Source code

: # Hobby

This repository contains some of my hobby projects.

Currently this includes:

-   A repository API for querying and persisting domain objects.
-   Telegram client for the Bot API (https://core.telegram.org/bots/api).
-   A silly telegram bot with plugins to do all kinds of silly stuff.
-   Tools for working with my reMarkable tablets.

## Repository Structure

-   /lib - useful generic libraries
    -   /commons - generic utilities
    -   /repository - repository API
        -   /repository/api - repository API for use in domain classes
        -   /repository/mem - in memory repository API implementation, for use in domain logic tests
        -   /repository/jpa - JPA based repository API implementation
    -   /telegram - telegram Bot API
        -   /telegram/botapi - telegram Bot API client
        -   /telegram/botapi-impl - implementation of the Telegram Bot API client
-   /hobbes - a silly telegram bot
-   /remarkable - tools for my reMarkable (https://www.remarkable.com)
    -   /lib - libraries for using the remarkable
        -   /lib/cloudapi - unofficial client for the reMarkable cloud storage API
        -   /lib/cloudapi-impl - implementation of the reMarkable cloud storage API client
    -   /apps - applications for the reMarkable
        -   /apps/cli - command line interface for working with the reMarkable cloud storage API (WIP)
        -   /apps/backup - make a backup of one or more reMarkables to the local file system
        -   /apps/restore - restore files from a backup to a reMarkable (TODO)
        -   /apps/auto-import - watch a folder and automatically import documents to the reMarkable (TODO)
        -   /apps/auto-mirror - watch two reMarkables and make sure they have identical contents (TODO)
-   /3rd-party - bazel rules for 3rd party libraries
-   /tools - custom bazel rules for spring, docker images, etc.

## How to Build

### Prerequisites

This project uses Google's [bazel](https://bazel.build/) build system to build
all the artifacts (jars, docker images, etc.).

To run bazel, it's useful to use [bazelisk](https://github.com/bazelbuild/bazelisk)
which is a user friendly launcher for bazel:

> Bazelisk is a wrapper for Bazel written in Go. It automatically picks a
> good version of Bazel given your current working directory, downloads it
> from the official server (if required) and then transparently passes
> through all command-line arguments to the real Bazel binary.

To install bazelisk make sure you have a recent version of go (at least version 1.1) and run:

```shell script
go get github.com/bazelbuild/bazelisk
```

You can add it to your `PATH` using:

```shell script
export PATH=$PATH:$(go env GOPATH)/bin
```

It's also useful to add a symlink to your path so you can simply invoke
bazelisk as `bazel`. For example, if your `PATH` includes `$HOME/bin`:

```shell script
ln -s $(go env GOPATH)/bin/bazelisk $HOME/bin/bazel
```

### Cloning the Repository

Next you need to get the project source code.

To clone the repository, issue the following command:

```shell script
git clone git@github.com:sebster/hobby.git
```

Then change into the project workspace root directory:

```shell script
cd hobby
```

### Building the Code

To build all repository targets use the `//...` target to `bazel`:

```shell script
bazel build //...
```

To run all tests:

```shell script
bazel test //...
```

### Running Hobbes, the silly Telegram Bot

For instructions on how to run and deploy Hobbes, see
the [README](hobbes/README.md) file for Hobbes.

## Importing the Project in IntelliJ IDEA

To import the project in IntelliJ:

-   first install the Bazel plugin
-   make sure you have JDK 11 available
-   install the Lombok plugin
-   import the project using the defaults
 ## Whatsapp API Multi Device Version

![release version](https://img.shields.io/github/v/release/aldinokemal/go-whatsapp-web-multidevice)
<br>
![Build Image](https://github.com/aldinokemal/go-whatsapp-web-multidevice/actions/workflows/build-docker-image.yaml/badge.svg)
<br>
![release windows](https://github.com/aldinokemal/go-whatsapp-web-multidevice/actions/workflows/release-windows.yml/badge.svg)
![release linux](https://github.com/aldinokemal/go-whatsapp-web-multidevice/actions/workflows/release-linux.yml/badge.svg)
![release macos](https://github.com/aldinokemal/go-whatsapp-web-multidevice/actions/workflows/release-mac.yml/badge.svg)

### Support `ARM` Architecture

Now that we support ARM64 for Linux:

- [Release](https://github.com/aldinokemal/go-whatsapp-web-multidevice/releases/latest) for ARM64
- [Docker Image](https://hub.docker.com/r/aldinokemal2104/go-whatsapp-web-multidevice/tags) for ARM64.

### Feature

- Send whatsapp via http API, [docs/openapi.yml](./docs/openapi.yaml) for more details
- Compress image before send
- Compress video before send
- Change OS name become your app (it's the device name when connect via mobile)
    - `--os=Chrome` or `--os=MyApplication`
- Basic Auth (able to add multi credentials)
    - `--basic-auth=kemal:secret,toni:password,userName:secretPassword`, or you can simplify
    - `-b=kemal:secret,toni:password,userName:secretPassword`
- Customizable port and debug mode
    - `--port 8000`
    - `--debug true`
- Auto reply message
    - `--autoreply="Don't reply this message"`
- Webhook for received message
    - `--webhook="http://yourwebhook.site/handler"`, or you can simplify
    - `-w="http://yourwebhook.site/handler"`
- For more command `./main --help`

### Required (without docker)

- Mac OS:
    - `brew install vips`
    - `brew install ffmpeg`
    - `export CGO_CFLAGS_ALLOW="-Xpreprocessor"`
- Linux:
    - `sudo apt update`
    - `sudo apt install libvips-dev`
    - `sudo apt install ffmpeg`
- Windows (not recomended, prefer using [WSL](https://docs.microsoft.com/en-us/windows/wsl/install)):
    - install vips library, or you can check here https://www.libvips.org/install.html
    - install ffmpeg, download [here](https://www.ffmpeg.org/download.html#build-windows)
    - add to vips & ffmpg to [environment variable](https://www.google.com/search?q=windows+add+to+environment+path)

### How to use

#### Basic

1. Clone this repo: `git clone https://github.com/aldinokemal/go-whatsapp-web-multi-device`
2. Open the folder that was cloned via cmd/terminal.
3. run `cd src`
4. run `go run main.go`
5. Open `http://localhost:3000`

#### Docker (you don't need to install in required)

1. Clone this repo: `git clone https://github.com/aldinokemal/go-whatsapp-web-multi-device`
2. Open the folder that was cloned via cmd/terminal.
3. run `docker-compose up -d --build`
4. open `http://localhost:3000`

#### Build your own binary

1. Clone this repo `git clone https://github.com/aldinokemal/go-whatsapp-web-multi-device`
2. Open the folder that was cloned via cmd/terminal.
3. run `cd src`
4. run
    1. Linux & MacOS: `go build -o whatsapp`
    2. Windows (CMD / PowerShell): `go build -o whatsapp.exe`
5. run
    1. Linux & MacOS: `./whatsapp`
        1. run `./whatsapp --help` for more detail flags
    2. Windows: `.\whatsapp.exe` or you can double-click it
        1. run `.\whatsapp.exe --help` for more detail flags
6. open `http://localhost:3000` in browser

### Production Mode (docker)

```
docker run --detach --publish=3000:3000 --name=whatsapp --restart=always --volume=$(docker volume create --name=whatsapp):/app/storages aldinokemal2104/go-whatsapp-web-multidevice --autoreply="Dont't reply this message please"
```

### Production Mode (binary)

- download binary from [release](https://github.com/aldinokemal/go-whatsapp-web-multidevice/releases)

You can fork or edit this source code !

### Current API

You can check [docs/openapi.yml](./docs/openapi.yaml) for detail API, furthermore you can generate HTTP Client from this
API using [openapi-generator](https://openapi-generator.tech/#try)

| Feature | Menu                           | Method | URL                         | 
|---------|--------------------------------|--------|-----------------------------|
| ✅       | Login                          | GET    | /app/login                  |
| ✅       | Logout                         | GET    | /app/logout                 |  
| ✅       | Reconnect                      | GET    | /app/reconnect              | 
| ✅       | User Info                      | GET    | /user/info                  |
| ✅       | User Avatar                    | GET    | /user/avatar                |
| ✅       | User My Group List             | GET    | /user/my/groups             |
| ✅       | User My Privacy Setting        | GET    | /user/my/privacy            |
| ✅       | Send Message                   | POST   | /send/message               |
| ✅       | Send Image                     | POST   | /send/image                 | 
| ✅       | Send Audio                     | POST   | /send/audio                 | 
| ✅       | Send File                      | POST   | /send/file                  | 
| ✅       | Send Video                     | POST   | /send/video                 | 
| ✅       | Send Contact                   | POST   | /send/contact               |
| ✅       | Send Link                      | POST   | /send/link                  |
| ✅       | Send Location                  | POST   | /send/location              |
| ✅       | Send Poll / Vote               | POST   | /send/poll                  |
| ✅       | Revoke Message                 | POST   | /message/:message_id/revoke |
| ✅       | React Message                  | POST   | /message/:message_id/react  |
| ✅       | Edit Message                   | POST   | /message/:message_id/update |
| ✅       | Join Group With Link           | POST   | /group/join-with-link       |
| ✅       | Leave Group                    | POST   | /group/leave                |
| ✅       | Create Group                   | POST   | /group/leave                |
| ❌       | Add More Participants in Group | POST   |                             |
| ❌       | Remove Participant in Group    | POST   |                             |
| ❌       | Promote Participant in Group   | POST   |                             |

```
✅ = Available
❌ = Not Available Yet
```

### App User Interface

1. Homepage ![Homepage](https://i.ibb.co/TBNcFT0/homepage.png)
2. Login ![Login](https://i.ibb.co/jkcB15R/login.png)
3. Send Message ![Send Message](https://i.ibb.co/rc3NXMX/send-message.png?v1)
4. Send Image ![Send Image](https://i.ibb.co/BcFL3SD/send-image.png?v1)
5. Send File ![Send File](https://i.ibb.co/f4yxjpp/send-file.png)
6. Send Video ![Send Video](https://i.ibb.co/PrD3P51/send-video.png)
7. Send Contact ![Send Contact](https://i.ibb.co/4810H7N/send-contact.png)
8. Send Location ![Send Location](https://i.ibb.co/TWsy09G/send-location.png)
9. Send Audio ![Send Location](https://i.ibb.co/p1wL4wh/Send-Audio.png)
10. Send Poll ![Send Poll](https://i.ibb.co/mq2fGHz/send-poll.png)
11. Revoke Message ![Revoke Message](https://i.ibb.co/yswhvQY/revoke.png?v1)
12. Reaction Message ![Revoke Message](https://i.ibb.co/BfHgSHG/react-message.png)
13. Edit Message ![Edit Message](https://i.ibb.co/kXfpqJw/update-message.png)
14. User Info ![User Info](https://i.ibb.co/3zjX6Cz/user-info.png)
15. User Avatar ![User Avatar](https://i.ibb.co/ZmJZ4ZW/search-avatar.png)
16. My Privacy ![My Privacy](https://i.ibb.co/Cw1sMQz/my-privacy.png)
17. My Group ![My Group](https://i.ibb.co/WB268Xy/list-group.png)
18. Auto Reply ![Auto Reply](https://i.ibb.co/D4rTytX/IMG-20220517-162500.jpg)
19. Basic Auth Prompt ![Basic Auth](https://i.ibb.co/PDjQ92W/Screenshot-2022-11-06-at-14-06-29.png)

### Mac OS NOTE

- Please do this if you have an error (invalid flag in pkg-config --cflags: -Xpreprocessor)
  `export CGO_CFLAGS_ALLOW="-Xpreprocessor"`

> _HOW TO COMPLETE THIS TASK_: A single number is required: how many lines in the material hold the word "Group".

> _TASK ANSWER_: 8